Needless to specify, I am a connoisseur. The Border-Gavaskar trophy still remains the ultimate cricketing contest for me. Yet, I am all for the IPL. It is supposedly driven by money (what is the harm?), but the quality of cricket has been acceptably high. More importantly, the contest has been intense, and one cannot necessarily say the same about International cricket these days. Just remember a series which happened just before the IPL (and which no one actually wanted) - the Future Cup between India and South Africa. The results not withstanding, none of the matches had an element of needle in the contest.
Another reason I accept the IPL is that it shows the way forward for professionalising the game in India. The franchises have corporatised the cricketing world, and while Charu Sharma's sudden sacking showed this might not be the best thing to happen, it still is far more acceptable than retaining Sehwag in ODIs and dropping him in Tests.
In the amateur world of India's largest entertainment industry, it is high time a degree of professionalism was introduced. IPL has created jobs across strata - for players, coaches, administrators, and marketing & media professionals. After all, if an investment-driven Hollywood could continue supporting a Martin Scorcese, why cannot an IPL throw up a Gony or a Swapnil. Maybe Badrinath and Rohit Sharma should jump ahead of Yuvraj and Kaif for a Test berth.
IPL is easily one of the biggest corporate risk taken in India (and hats off to Subhash Chandra, who might be bleeding with ICL, but was the driving force behind the IPL). While TATA's acquisition of Corus was rooted in some real numbers, IPL set out to create a multi-billion dollar economy out of nowhere. To make it simpler, Bengal is possible the only market in India which had an exposure to this sort of club fervour (in football), yet the immense passion there could never be really exploited commercially.
The local support for the clubs still remains suspect. In fact, I do not like the fact that each club has such anglicised branding; the PHL with a Chennai Veeran and Sher-e-Jalandhar is far more rooted in Indian ethos. Besides, apart from say a KKR (where blind loyalty to Ganguly and SRK's stardom also help) or to an extent CSK, there is no real genuine city support in India. The other teams are either too abstract (Mumbai Indians anyone?), or the masses could not care a hoot as long as they see the batting action. Yet, the classical cricketing beliefs have been reaffirmed by this most bastardised version of the game.

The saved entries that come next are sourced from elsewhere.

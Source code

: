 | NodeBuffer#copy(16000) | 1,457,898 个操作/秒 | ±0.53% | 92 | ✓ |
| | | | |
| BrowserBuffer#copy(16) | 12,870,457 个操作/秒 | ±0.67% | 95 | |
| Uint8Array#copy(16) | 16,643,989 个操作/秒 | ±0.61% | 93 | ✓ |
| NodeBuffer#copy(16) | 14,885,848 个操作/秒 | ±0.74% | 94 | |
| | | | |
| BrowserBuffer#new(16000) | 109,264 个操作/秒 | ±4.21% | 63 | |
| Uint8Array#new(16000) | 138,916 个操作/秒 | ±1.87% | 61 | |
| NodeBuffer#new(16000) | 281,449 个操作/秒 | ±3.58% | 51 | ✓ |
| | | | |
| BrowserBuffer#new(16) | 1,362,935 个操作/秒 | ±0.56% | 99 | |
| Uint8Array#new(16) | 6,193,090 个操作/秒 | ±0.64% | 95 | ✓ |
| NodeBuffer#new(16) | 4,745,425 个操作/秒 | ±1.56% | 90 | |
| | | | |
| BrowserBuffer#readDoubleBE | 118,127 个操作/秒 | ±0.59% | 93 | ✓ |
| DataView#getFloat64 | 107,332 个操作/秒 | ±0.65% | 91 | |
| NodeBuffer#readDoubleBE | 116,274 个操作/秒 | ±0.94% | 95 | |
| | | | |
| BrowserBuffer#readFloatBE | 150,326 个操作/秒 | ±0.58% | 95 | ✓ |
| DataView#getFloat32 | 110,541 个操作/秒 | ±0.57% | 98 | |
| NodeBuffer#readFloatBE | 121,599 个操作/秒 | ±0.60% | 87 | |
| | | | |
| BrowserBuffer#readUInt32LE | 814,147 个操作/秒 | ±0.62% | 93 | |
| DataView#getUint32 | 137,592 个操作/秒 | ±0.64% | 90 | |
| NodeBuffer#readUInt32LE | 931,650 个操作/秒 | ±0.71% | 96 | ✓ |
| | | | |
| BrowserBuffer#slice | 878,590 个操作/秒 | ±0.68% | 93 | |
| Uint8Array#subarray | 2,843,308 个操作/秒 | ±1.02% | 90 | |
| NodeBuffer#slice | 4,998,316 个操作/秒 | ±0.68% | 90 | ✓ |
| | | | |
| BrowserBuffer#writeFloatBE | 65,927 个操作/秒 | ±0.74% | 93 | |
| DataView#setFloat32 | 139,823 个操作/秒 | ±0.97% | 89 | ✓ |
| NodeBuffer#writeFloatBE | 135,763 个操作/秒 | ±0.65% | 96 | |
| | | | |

Shane Warne, by making Rajasthan Royals the team to root for, proved that mobile telephony (SMS in particular) killed our generation's Ian Chappell and Imran Khan. Ganguly's travails with KKR establishes how he was so often bailed out by great individual performances. Sreesanth and Harbhajan proved themselves to be idiots beyond any nationalistic feelings. McGrath and Pollock establish how bowlers win you matches in all forms of the game. And Bangalore just shows how Rahul Dravid has totally lost it.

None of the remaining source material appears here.